Start of Block

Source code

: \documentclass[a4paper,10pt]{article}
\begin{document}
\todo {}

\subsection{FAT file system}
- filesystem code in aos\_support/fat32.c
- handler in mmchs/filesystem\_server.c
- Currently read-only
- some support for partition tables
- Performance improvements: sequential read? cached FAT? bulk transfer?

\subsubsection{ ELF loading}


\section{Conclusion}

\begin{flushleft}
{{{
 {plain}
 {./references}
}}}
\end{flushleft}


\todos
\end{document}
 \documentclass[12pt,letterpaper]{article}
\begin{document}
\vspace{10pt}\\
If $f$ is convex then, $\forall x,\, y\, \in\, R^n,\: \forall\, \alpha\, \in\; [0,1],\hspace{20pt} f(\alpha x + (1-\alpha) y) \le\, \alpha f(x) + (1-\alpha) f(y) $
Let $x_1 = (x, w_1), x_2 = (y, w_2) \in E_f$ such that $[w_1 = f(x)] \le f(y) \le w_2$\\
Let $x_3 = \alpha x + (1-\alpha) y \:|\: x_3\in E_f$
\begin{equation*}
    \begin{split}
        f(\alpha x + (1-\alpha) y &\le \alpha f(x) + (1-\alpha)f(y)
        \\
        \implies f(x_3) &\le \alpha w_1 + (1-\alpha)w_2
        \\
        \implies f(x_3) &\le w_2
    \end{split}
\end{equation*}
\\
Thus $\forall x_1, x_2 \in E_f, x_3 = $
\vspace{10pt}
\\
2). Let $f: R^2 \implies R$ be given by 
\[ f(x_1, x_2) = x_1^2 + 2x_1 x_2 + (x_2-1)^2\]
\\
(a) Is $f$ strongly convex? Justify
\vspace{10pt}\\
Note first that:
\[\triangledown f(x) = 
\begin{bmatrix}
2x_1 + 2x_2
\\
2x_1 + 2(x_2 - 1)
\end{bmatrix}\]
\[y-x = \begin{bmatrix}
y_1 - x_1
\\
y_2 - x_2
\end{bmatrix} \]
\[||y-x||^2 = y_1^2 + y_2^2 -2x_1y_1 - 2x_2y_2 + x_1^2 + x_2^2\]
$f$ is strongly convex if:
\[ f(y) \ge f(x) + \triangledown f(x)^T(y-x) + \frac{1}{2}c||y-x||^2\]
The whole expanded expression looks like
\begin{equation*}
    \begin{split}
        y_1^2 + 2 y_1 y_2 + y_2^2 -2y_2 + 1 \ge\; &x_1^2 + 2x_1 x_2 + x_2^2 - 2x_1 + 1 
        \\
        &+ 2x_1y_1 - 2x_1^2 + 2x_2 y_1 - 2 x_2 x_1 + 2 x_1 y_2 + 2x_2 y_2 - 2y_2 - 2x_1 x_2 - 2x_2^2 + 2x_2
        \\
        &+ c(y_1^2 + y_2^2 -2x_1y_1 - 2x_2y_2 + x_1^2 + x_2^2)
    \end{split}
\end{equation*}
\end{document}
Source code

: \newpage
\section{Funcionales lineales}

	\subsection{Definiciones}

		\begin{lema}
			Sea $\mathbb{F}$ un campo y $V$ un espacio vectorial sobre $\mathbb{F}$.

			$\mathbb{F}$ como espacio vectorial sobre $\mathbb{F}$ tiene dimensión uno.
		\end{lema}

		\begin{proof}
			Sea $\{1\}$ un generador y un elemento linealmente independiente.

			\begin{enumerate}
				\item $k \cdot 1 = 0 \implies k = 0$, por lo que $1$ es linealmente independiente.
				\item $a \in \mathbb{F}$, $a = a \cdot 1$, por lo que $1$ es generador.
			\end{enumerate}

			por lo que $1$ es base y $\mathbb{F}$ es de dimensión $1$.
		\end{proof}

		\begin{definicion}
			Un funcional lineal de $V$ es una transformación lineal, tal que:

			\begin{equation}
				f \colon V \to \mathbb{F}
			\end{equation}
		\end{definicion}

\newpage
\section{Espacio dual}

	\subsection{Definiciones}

End of Block

Exercise directions
Exactly the lines from the one containing "2x_2^2 + 2x_2" to the last line of the entries above must be duplicated, with both of those lines included and nothing more.

Exercise response
        &+ 2x_1y_1 - 2x_1^2 + 2x_2 y_1 - 2 x_2 x_1 + 2 x_1 y_2 + 2x_2 y_2 - 2y_2 - 2x_1 x_2 - 2x_2^2 + 2x_2
        \\
        &+ c(y_1^2 + y_2^2 -2x_1y_1 - 2x_2y_2 + x_1^2 + x_2^2)
    \end{split}
\end{equation*}
\end{document}
Source code

: \newpage
\section{Funcionales lineales}

	\subsection{Definiciones}

		\begin{lema}
			Sea $\mathbb{F}$ un campo y $V$ un espacio vectorial sobre $\mathbb{F}$.

			$\mathbb{F}$ como espacio vectorial sobre $\mathbb{F}$ tiene dimensión uno.
		\end{lema}

		\begin{proof}
			Sea $\{1\}$ un generador y un elemento linealmente independiente.

			\begin{enumerate}
				\item $k \cdot 1 = 0 \implies k = 0$, por lo que $1$ es linealmente independiente.
				\item $a \in \mathbb{F}$, $a = a \cdot 1$, por lo que $1$ es generador.
			\end{enumerate}

			por lo que $1$ es base y $\mathbb{F}$ es de dimensión $1$.
		\end{proof}

		\begin{definicion}
			Un funcional lineal de $V$ es una transformación lineal, tal que:

			\begin{equation}
				f \colon V \to \mathbb{F}
			\end{equation}
		\end{definicion}

\newpage
\section{Espacio dual}

	\subsection{Definiciones}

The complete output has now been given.